My sales will go through the roof.

Friday, April 25, 2008

10 Clownmandments. Yeah, I said it.

So, to all the students from the workshop today:

1. Live In the Present moment With No Fear of Consequence.

2. Accept Yourself Unconditionally. Physically, Emotionally, and Intellectually.

3. Generate Creative Alternatives without judgment.

4. Combine the Innocence of the Child You Were With the Experience of the Older Person you have become.

5. See Everything For the First Time.

6. Express Eveything to the Fullest.

7. Let Your Feelings Go After you Express them.

8. Forget the Meaning of the Word "Mistake".

9. Break Every Rule But Your Own.

10. Live Life always acting from the Heart.

Any questions?

Tuesday, April 15, 2008

Direct Energy versus... Direct Energy?

The following is a letter I sent to Global TV's "Troubleshooter":

Good Afternoon,

My name is Shawn Pallier, and I am writing you because I would like to help inform the public about a troubling way Direct Energy is conducting business.

In February, I was contacted by a Direct Energy telemarketer. They said that they were giving me the opportunity to put both my gas and electricity on the same bill, seeing that the market had become de-regulated. There was a casual and no-risk, cancel-at-any time offer made, so I took the bait.

I decided I would try their budget program. In mid-April, I was greeted with what I thought was my first bill; A whopping $541.74.

I immediately contacted Direct Energy to let them know I didn't feel this was a very good budget plan. I was hoping they would tell me that this was simply an opening bill, and that future payments would be much smaller. I was still upset, but would have swallowed that. Instead, I was informed my account was closed, and that I would have to settle my "Debits" due to the fact that I was moving on to a different company (I imagine she meant "Debts").

I said that I understood that if I was moving to a different company, that would be fine, but I was staying with Direct Energy and I was simply adding my Electricity. I was then informed that I had, in fact, moved on to a different company: Direct Energy(?).

Turns out that there is a difference between Direct Energy Regulated Services and Direct Energy. Maybe the more savvy bill-payer knows this, but they have the same logo and parent-company. They even have the same letterhead (with a much smaller "Regulated Services" under the bold Direct Energy).

I then had to call Direct Energy (you know, the other Direct Energy... not confusing at all, is it) to ask them to perhaps merge this closing-account payment with the opening of my new account to take away the sting.
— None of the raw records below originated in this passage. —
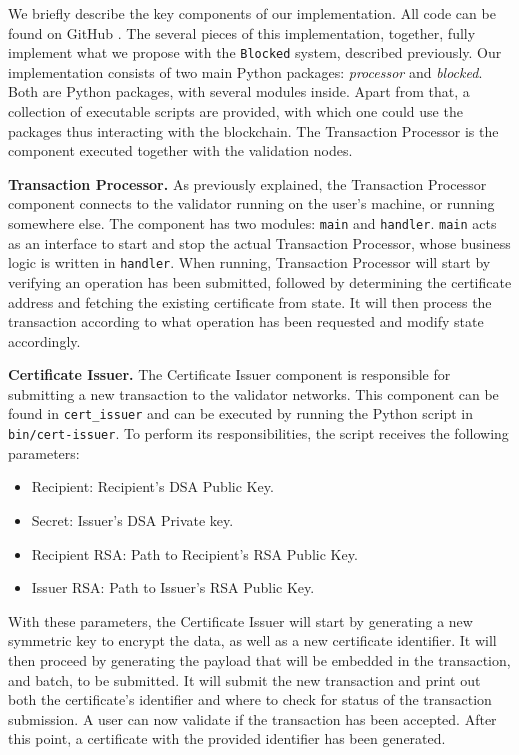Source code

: We briefly describe the key components of our implementation. All code can be found on GitHub \cite{blocked}. The several pieces of this implementation, together, fully implement what we propose with the  \texttt{Blocked} system, described previously. Our implementation consists of two main Python packages: \textit{processor} and \textit{blocked}. Both are Python packages, with several modules inside. Apart from that, a collection of executable scripts are provided, with which one could use the packages thus interacting with the blockchain. The Transaction Processor is the component executed together with the validation nodes.

\textbf{Transaction Processor.} As previously explained, the Transaction Processor component connects to the validator running on the user's machine, or running somewhere else. The component has two modules: \texttt{main} and \texttt{handler}. \texttt{main} acts as an interface to start and stop the actual Transaction Processor, whose business logic is written in \texttt{handler}. When running, Transaction Processor will start by verifying an operation has been submitted, followed by determining the certificate address and fetching the existing certificate from state. It will then process the transaction according to what operation has been requested and modify state accordingly.

\textbf{Certificate Issuer.} The Certificate Issuer component is responsible for submitting a new transaction to the validator networks. This component can be found in \texttt{cert\_issuer} and can be executed by running the Python script in \texttt{bin/cert-issuer}. To perform its responsibilities, the script receives the following parameters:

\begin{itemize}
	\item Recipient: Recipient's DSA Public Key.
	\item Secret: Issuer's DSA Private key.
	\item Recipient RSA: Path to Recipient's RSA Public Key.
	\item Issuer RSA: Path to Issuer's RSA Public Key.
\end{itemize}

With these parameters, the Certificate Issuer will start by generating a new symmetric key to encrypt the data, as well as a new certificate identifier. It will then proceed by generating the payload that will be embedded in the transaction, and batch, to be submitted. It will submit the new transaction and print out both the certificate's identifier and where to check for status of the transaction submission. A user can now validate if the transaction has been accepted. After this point, a certificate with the provided identifier has been generated.

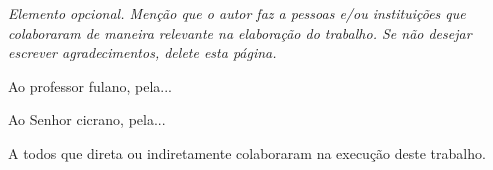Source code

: \begin{agradecimentos}

\textit{Elemento opcional. Menção que o autor faz a pessoas e/ou instituições que colaboraram de maneira relevante na elaboração do trabalho. Se não desejar escrever agradecimentos, delete esta página. }

Ao professor fulano, pela...

Ao Senhor cicrano, pela...

A todos que direta ou indiretamente colaboraram na execução deste trabalho.
\end{agradecimentos}
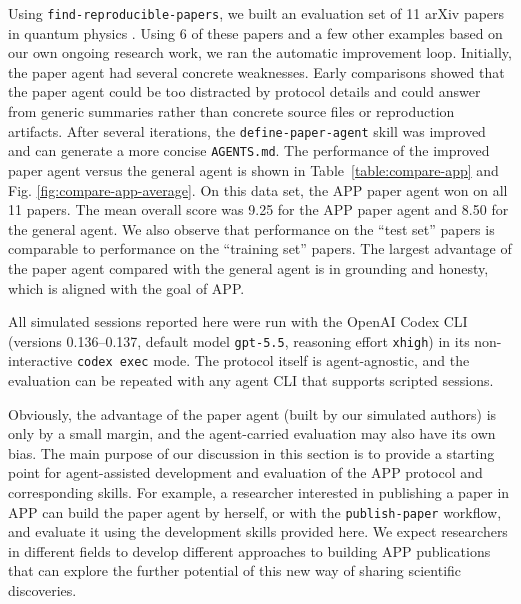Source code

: \documentclass{article}
\begin{document}
Using \texttt{find-reproducible-papers}, we built an evaluation set of 11 arXiv papers in quantum physics \cite{cha2020attention,karakosta2024freespace,perlin2020circuit,barghathi2017particle,perezsalinas2024multiple,liu2022optimal,kumar2026oam,mullerrigat2023certifying,wadhwa2023learning,sokolov2020emergent,malz2020topological}. Using 6 of these papers \cite{cha2020attention,perlin2020circuit,liu2022optimal,kumar2026oam,mullerrigat2023certifying,sokolov2020emergent} and a few other examples based on our own ongoing research work, we ran the automatic improvement loop. Initially, the paper agent had several concrete weaknesses. Early comparisons showed that the paper agent could be too distracted by protocol details and could answer from generic summaries rather than concrete source files or reproduction artifacts. After several iterations, the \texttt{define-paper-agent} skill was improved and can generate a more concise \texttt{AGENTS.md}. The performance of the improved paper agent versus the general agent is shown in Table~\ref{table:compare-app} and Fig. \ref{fig:compare-app-average}. On this data set, the APP paper agent won on all 11 papers. The mean overall score was 9.25 for the APP paper agent and 8.50 for the general agent. We also observe that performance on the ``test set'' papers is comparable to performance on the ``training set'' papers. The largest advantage of the paper agent compared with the general agent is in grounding and honesty, which is aligned with the goal of APP. 

All simulated sessions reported here were run with the OpenAI Codex CLI (versions 0.136--0.137, default model \texttt{gpt-5.5}, reasoning effort \texttt{xhigh}) in its non-interactive \texttt{codex exec} mode. The protocol itself is agent-agnostic, and the evaluation can be repeated with any agent CLI that supports scripted sessions.

Obviously, the advantage of the paper agent (built by our simulated authors) is only by a small margin, and the agent-carried evaluation may also have its own bias. The main purpose of our discussion in this section is to provide a starting point for agent-assisted development and evaluation of the APP protocol and corresponding skills. For example, a researcher interested in publishing a paper in APP can build the paper agent by herself, or with the \texttt{publish-paper} workflow, and evaluate it using the development skills provided here. We expect researchers in different fields to develop different approaches to building APP publications that can explore the further potential of this new way of sharing scientific discoveries.
\end{document}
A supervisor at Direct Energy told me that this would be illegal, seeing that this would be 2 different companies sharing information. The government would never allow that, she said.

Even if it was unintentional (or is it?) I feel Direct Energy (the parent company) should be more responsible than to offer such a deal in February, knowing that anybody on a budget plan would be in debt to Direct Energy at that time. All those winter-months, I was underpaying, but during the spring and summer, I'd be over-paying to compensate. I will not be allowed to do that.

In a frustrated moment, the supervisor admitted to me that this type of marketing is being done to "phase out" Direct Energy Regulated Services. I thank her for confessing on behalf of her company, but I'd appreciate a formal apology and for them to forgive my "closing balance", which they are totally unwilling to cooperate on.

I feel they should forgive the closing balance of anyone who was a victim of this marketing.

I am getting married in a very short time, in early June in fact, and they might feel that this is a small price to pay and that maybe next time I should "know what I'm getting into". But their marketing techniques could mean a lack of funds on what should be the happiest day of my life.

I appreciate the time it took to read this, and look forward to your response.

Regards,

Shawn Pallier

Wednesday, February 13, 2008

Hiatus. That's The Way I Like It.

I'm sure 4 or 5 of you might have noticed my little theatre notice board.

Yeah.

I'll get it back up some day. It was like an experiment for me... Part of a big master plan to get back in the game. I hope to start a real theatre website in the fall of this year. You know, with actual useful shit on it.

For serious.

Until then, ramblings again... like this one:

I'm in Safeway. I'm just minding my own business.

I ain't tryin' to cause no trouble.

All of a sudden, I see them: Cripps Apples.

Yep, real Cripps. Right there in the grocery store. I'm thinking to myself, "If I just act cool, nothing will happen."

Think again.

I turn my back to the organic stylings of the Cripps apples... Only to discover Blood Oranges.

That's right. I found myself right between the Bloods and the Cripps.

Don't Panic. Whatever you do, I said to myself, Don't panic.

I just stared straight ahead, wondering what they were thinking about each other, and what might go down. But this, my friends, was a stand-off. Neither parties were moving, and neither parties were backing down.

I count myself lucky, making my way out of the Millwoods Safeway. Somebody else caught in my position might have lost their head, but because of all the crazy stressy shit I've been through lately...

...I was as cool as an English Cucumber.